Зов, что назойливо гудел в ушах и чужой волей гнул к земле, то слабел, то крепчал. Чувствовался удавкой, ловчей петлей, захлестнувшей шею. И можно бы, конечно, склонить голову, встопырить чуткие уши, повести носом, да и вычуять, куда зовет меня новый знакомец — вглубь Леса, сквозь березовую рощицу, что поднявшейся на месте былого пожарища, через старый овраг, остановивший некогда огонь и отделяющий ныне молодой лесной подрост от дремучего ельника, и дальше, дальше…
Да не желала я нынче видеть его. К чему мне то? Два раза уцелела мало не чудом, а теперь он и вовсе, верно, куда как хорошо подготовился. Не зря же так в себе уверен — чуть не в полный голос зовет, почти совсем не таится.
Нет, побеседовать с ним, конечно, след — но время я выберу сама. И место. Не дорос еще, гость нечаянный, снежному волку в его родном Лесу указывать, силой принуждать. Жди. Придет и твой черед.
А ныне… Устала я от людей. Истосковалась по Седому Лесу-батюшке. Душой истомилась.
С тем поднялась я на лапы, и, обмахнув хвостом лишний снег с боков, легко потрусила, куда душа звала.

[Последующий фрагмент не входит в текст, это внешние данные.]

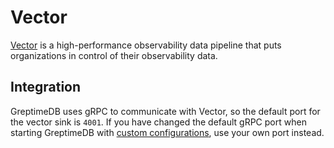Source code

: # Vector

[Vector](https://vector.dev/) is a high-performance observability data pipeline that puts organizations in control of their observability data.

## Integration

<!--@include: ../../db-cloud-shared/clients/vector-integration.md-->

GreptimeDB uses gRPC to communicate with Vector, so the default port for the vector sink is `4001`.
If you have changed the default gRPC port when starting GreptimeDB with [custom configurations](../operations/configuration.md#configuration-file), use your own port instead.

<!-- TODO ## Data Model -->
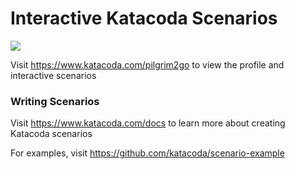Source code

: # Interactive Katacoda Scenarios

[![](http://shields.katacoda.com/katacoda/pilgrim2go/count.svg)](https://www.katacoda.com/pilgrim2go "Get your profile on Katacoda.com")

Visit https://www.katacoda.com/pilgrim2go to view the profile and interactive scenarios

### Writing Scenarios
Visit https://www.katacoda.com/docs to learn more about creating Katacoda scenarios

For examples, visit https://github.com/katacoda/scenario-example
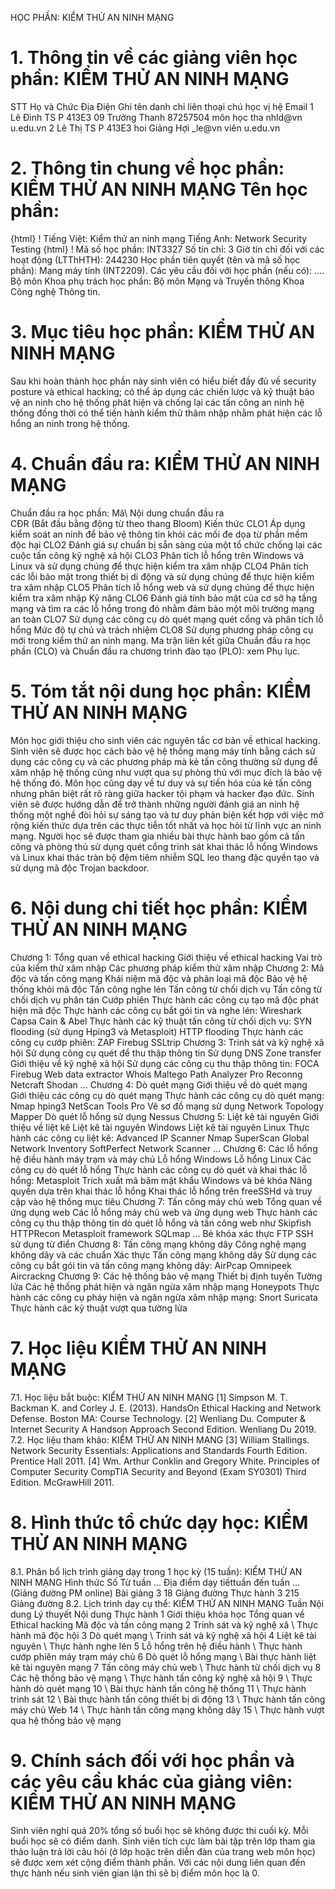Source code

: HỌC PHẦN: KIỂM THỬ AN NINH MẠNG
# 1. Thông tin về các giảng viên học phần: KIỂM THỬ AN NINH MẠNG 
STT Họ và Chức Địa Điện Ghi tên danh chỉ liên thoại chú học vị hệ Email 1 Lê Đình TS P 413E3 09 Trưởng Thanh 87257504 môn học tha nhld\@vn u.edu.vn 2 Lê Thị TS P 413E3 hoi Giảng Hợi \_le\@vn viên u.edu.vn 
# 2. Thông tin chung về học phần: KIỂM THỬ AN NINH MẠNG Tên học phần:
{html}
! Tiếng Việt: Kiểm thử an ninh mạng Tiếng Anh: Network Security Testing
{html}
! Mã số học phần: INT3327 Số tín chỉ: 3 Giờ tín chỉ đối với các hoạt động (LTThHTH): 244230 Học phần tiên quyết (tên và mã số học phần): Mạng máy tính
(INT2209). Các yêu cầu đối với học phần (nếu có): \.... Bộ môn Khoa phụ trách học phần: Bộ môn Mạng và Truyền thông Khoa
Công nghệ Thông tin.
# 3. Mục tiêu học phần: KIỂM THỬ AN NINH MẠNG
Sau khi hoàn thành học phần này sinh viên có hiểu biết đầy đủ về
security posture và ethical hacking; có thể áp dụng các chiến lược và kỹ
thuật bảo vệ an ninh cho hệ thống phát hiện và chống lại các tấn công
an ninh hệ thống đồng thời có thể tiến hành kiểm thử thâm nhập nhằm
phát hiện các lỗ hổng an ninh trong hệ thống.
# 4. Chuẩn đầu ra: KIỂM THỬ AN NINH MẠNG
Chuẩn đầu ra học phần: Mã\ Nội dung chuẩn đầu ra\
CĐR (Bắt đầu bằng động từ theo thang Bloom) Kiến thức
CLO1 Áp dụng kiểm soát an ninh để bảo vệ thông tin khỏi các mối đe dọa từ phần mềm độc hại
CLO2 Đánh giá sự chuẩn bị sẵn sàng của một tổ chức chống lại các cuộc tấn công kỹ nghệ xã hội
CLO3 Phân tích lỗ hổng trên Windows và Linux và sử dụng chúng để thực hiện kiểm tra xâm nhập
CLO4 Phân tích các lỗi bảo mật trong thiết bị di động và sử dụng chúng để thực hiện kiểm tra xâm nhập
CLO5 Phân tích lỗ hổng web và sử dụng chúng để thực hiện kiểm tra xâm nhập
Kỹ năng
CLO6 Đánh giá tính bảo mật của cơ sở hạ tầng mạng và tìm ra các lỗ hổng trong đó nhằm đảm bảo một môi trường mạng an toàn
CLO7 Sử dụng các công cụ dò quét mạng quét cổng và phân tích lỗ hổng
Mức độ tự chủ và trách nhiệm
CLO8 Sử dụng phương pháp công cụ mới trong kiểm thử an ninh mạng. Ma trận liên kết giữa Chuẩn đầu ra học phần (CLO) và Chuẩn đầu ra
chương trình đào tạo (PLO): xem Phụ lục.
# 5. Tóm tắt nội dung học phần: KIỂM THỬ AN NINH MẠNG
Môn học giới thiệu cho sinh viên các nguyên tắc cơ bản về ethical hacking. Sinh viên sẽ được học cách bảo vệ hệ thống mạng máy tính bằng cách sử dụng các công cụ và các phương pháp mà kẻ tấn công thường sử dụng để xâm nhập hệ thống cũng như vượt qua sự phòng thủ với mục đích là bảo vệ hệ thống đó. Môn học cũng dạy về tư duy và sự tiến hóa của kẻ tấn công nhưng phân biệt rất rõ ràng giữa hacker tội phạm và hacker đạo đức. Sinh viên sẽ được hướng dẫn để trở thành những người đánh giá an ninh hệ thống một nghề đòi hỏi sự sáng tạo và tư duy phản biện kết hợp với việc mở rộng kiến ​​thức dựa trên các thực tiễn tốt nhất và học hỏi từ lĩnh vực an ninh mạng. Người học sẽ được tham gia nhiều bài thực hành bao gồm cả tấn công và phòng thủ sử dụng quét cổng trinh sát khai thác lỗ hổng Windows và Linux khai thác tràn bộ đệm tiêm nhiễm SQL leo thang đặc quyền tạo và sử dụng mã độc Trojan backdoor.
# 6. Nội dung chi tiết học phần: KIỂM THỬ AN NINH MẠNG
Chương 1: Tổng quan về ethical hacking Giới thiệu về ethical hacking Vai trò của kiểm thử xâm nhập Các phương pháp kiểm thử xâm nhập
Chương 2: Mã độc và tấn công mạng Khái niệm mã độc và phân loại mã độc Bảo vệ hệ thống khỏi mã độc Tấn công nghe lén Tấn công từ chối dịch vụ Tấn công từ chối dịch vụ phân tán Cướp phiên Thực hành các công cụ tạo mã độc phát hiện mã độc Thực hành các công cụ bắt gói tin và nghe lén: Wireshark Capsa
Cain & Abel Thực hành các kỹ thuật tấn công từ chối dịch vụ: SYN flooding (sử
dụng Hping3 và Metasploit) HTTP flooding Thực hành các công cụ cướp phiên: ZAP Firebug SSLtrip
Chương 3: Trinh sát và kỹ nghệ xã hội Sử dụng công cụ quét để thu thập thông tin Sử dụng DNS Zone transfer Giới thiệu về kỹ nghệ xã hội Sử dụng các công cụ thu thập thông tin: FOCA Firebug Web data
extractor Whois Maltego Path Analyzer Pro Reconng Netcraft
Shodan \...
Chương 4: Dò quét mạng Giới thiệu về dò quét mạng Giới thiệu các công cụ dò quét mạng Thực hành các công cụ dò quét mạng: Nmap hping3 NetScan Tools Pro Vẽ sơ đồ mạng sử dụng Network Topology Mapper Dò quét lỗ hổng sử dụng Nessus
Chương 5: Liệt kê tài nguyên Giới thiệu về liệt kê Liệt kê tài nguyên Windows Liệt kê tài nguyên Linux Thực hành các công cụ liệt kê: Advanced IP Scanner Nmap SuperScan
Global Network Inventory SoftPerfect Network Scanner \...
Chương 6: Các lỗ hổng hệ điều hành máy trạm và máy chủ Lỗ hổng Windows Lỗ hổng Linux Các công cụ dò quét lỗ hổng Thực hành các công cụ dò quét và khai thác lỗ hổng: Metasploit Trích xuất mã băm mật khẩu Windows và bẻ khóa Nâng quyền dựa trên khai thác lỗ hổng Khai thác lỗ hổng trên freeSSHd và truy cập vào hệ thống mục tiêu
Chương 7: Tấn công máy chủ web Tổng quan về ứng dụng web Các lỗ hổng máy chủ web và ứng dụng web Thực hành các công cụ thu thập thông tin dò quét lỗ hổng và tấn
công web như Skipfish HTTPRecon Metasploit framework SQLmap \... Bẻ khóa xác thực FTP SSH sử dụng từ điển
Chương 8: Tấn công mạng không dây Công nghệ mạng không dây và các chuẩn Xác thực Tấn công mạng không dây Sử dụng các công cụ bắt gói tin và tấn công mạng không dây: AirPcap
Omnipeek Aircrackng
Chương 9: Các hệ thống bảo vệ mạng Thiết bị định tuyến Tường lửa Các hệ thống phát hiện và ngăn ngừa xâm nhập mạng Honeypots Thực hành các công cụ pháy hiện và ngăn ngừa xâm nhập mạng: Snort
Suricata Thực hành các kỹ thuật vượt qua tường lửa
# 7. Học liệu KIỂM THỬ AN NINH MẠNG
7.1. Học liệu bắt buộc: KIỂM THỬ AN NINH MẠNG \[1\] Simpson M. T. Backman K. and Corley J. E. (2013). HandsOn
Ethical Hacking and Network Defense. Boston MA: Course Technology.
\[2\] Wenliang Du. Computer & Internet Security A Handson Approach
Second Edition. Wenliang Du 2019.
7.2. Học liệu tham khảo: KIỂM THỬ AN NINH MẠNG \[3\] William Stallings. Network Security Essentials: Applications and
Standards Fourth Edition. Prentice Hall 2011. \[4\] Wm. Arthur Conklin and Gregory White. Principles of Computer Security CompTIA Security and Beyond (Exam SY0301) Third Edition. McGrawHill 2011.
# 8. Hình thức tổ chức dạy học: KIỂM THỬ AN NINH MẠNG
8.1. Phân bổ lịch trình giảng dạy trong 1 học kỳ (15 tuần): KIỂM THỬ AN NINH MẠNG Hình thức Số Từ tuần ... Địa điểm dạy tiếttuần đến tuần ... (Giảng đường PM online) Bài giảng 3 18 Giảng đường Thực hành 3 215 Giảng đường 8.2. Lịch trình dạy cụ thể: KIỂM THỬ AN NINH MẠNG Tuần Nội dung Lý thuyết Nội dung Thực hành 1 Giới thiệu khóa học Tổng quan về Ethical hacking Mã độc và tấn công mạng 2 Trinh sát và kỹ nghệ xã \ Thực hành mã độc hội 3 Dò quét mạng \ Trinh sát và kỹ nghệ xã hội 4 Liệt kê tài nguyên \ Thực hành nghe lén 5 Lỗ hổng trên hệ điều hành \ Thực hành cướp phiên máy trạm máy chủ 6 Dò quét lỗ hổng mạng \ Bài thực hành liệt kê tài nguyên mạng 7 Tấn công máy chủ web \ Thực hành từ chối dịch vụ 8 Các hệ thống bảo vệ mạng \ Thực hành tấn công kỹ nghệ xã hội 9 \ Thực hành dò quét mạng 10 \ Bài thực hành tấn công hệ thống 11 \ Thực hành trinh sát 12 \ Bài thực hành tấn công thiết bị di động 13 \ Thực hành tấn công máy chủ Web 14 \ Thực hành tấn công mạng không dây 15 \ Thực hành vượt qua hệ thống bảo vệ mạng 
# 9. Chính sách đối với học phần và các yêu cầu khác của giảng viên: KIỂM THỬ AN NINH MẠNG 
Sinh viên nghỉ quá 20% tổng số buổi học sẽ không được thi cuối kỳ. Mỗi buổi học sẽ có điểm danh. Sinh viên tích cực làm bài tập trên lớp tham gia thảo luận trả lời câu hỏi (ở lớp hoặc trên diễn đàn của trang web môn học) sẽ được xem xét cộng điểm thành phần. Với các nội dung liên quan đến thực hành nếu sinh viên gian lận thì sẽ bị điểm môn học là 0.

Никуда от меня пришлый колдунишка не денется. Отмахнувшись от Зова, навязшего в зубах, что комариный писк, и не думая о нем больше, я мчалась сквозь зимний лес, весь усыпанный серебром, все надбавляя и надбавляя ход, и стремительный ход пожирал холодные версты. Встречные деревья да кусты то хлестали пушистую шубу, то пролетали сквозь меня. Бег становился все стремительней, и места вокруг были сплошь знакомые. Долгий прогал, откуда впервые увидала я Седой Лес, и невеликая полянка, где впервые повстречала снежную стаю, тогда еще казавшеюся дивной сказкою, мелькнули и пропали. Осталось позади то место, где на крепком льду Быстринки принял смерть старый вожак. Насквозь пролетела ельник, где завершилась первая охота, на которую повела я стаю.